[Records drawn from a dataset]
--------------------------------

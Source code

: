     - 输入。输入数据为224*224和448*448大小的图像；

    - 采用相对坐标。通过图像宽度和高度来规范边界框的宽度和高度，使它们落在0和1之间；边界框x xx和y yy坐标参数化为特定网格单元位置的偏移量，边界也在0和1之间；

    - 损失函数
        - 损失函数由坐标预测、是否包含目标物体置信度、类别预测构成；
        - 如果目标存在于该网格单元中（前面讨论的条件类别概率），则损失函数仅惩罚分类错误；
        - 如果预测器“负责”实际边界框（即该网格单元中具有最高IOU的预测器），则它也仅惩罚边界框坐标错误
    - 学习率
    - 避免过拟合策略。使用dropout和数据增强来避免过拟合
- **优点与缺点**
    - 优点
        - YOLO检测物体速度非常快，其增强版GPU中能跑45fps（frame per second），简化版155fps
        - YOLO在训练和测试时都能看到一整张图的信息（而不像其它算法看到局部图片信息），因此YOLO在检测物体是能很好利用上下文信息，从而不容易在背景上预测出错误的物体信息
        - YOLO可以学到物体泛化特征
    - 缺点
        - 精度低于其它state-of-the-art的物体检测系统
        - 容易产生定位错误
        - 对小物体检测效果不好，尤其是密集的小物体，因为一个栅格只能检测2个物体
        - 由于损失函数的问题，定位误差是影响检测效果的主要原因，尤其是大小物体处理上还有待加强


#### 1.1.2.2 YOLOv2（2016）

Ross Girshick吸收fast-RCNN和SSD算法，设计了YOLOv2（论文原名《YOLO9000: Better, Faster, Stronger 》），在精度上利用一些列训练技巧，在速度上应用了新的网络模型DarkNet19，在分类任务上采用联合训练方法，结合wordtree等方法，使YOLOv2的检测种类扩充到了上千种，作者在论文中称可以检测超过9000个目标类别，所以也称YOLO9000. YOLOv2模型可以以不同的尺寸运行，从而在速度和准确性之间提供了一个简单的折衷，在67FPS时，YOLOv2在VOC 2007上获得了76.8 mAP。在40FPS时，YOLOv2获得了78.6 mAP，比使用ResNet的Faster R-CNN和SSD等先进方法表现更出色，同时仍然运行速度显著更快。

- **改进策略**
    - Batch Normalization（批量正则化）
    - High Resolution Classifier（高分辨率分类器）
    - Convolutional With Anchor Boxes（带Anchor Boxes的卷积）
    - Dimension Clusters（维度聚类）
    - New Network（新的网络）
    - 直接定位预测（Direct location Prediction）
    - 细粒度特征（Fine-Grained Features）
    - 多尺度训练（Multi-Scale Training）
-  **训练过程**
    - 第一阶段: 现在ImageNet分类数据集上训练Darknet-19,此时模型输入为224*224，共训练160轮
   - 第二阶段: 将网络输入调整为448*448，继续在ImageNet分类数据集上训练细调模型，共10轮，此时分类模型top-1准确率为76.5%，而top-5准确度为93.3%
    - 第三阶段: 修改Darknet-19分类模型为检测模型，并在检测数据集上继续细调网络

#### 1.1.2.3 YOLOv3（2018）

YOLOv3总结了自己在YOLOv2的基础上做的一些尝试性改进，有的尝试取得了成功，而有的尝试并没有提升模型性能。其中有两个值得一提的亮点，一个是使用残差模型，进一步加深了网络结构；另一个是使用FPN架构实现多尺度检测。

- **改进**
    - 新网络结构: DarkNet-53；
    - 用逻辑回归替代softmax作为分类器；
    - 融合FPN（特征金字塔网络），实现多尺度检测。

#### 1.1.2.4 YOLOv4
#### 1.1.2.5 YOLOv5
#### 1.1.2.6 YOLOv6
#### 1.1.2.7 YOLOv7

--------------------------------

### WHAT IS REQUIRED
Where the line with "- Convolutional With" ends, your copy should end too; please return exactly the lines from the first line of the data through it.

### OUTPUT BELOW
Source code

:     - 输入。输入数据为224*224和448*448大小的图像；

    - 采用相对坐标。通过图像宽度和高度来规范边界框的宽度和高度，使它们落在0和1之间；边界框x xx和y yy坐标参数化为特定网格单元位置的偏移量，边界也在0和1之间；

    - 损失函数
        - 损失函数由坐标预测、是否包含目标物体置信度、类别预测构成；
        - 如果目标存在于该网格单元中（前面讨论的条件类别概率），则损失函数仅惩罚分类错误；
        - 如果预测器“负责”实际边界框（即该网格单元中具有最高IOU的预测器），则它也仅惩罚边界框坐标错误
    - 学习率
    - 避免过拟合策略。使用dropout和数据增强来避免过拟合
- **优点与缺点**
    - 优点
        - YOLO检测物体速度非常快，其增强版GPU中能跑45fps（frame per second），简化版155fps
        - YOLO在训练和测试时都能看到一整张图的信息（而不像其它算法看到局部图片信息），因此YOLO在检测物体是能很好利用上下文信息，从而不容易在背景上预测出错误的物体信息
        - YOLO可以学到物体泛化特征
    - 缺点
        - 精度低于其它state-of-the-art的物体检测系统
        - 容易产生定位错误
        - 对小物体检测效果不好，尤其是密集的小物体，因为一个栅格只能检测2个物体
        - 由于损失函数的问题，定位误差是影响检测效果的主要原因，尤其是大小物体处理上还有待加强


#### 1.1.2.2 YOLOv2（2016）

Ross Girshick吸收fast-RCNN和SSD算法，设计了YOLOv2（论文原名《YOLO9000: Better, Faster, Stronger 》），在精度上利用一些列训练技巧，在速度上应用了新的网络模型DarkNet19，在分类任务上采用联合训练方法，结合wordtree等方法，使YOLOv2的检测种类扩充到了上千种，作者在论文中称可以检测超过9000个目标类别，所以也称YOLO9000. YOLOv2模型可以以不同的尺寸运行，从而在速度和准确性之间提供了一个简单的折衷，在67FPS时，YOLOv2在VOC 2007上获得了76.8 mAP。在40FPS时，YOLOv2获得了78.6 mAP，比使用ResNet的Faster R-CNN和SSD等先进方法表现更出色，同时仍然运行速度显著更快。

- **改进策略**
    - Batch Normalization（批量正则化）
    - High Resolution Classifier（高分辨率分类器）
    - Convolutional With Anchor Boxes（带Anchor Boxes的卷积）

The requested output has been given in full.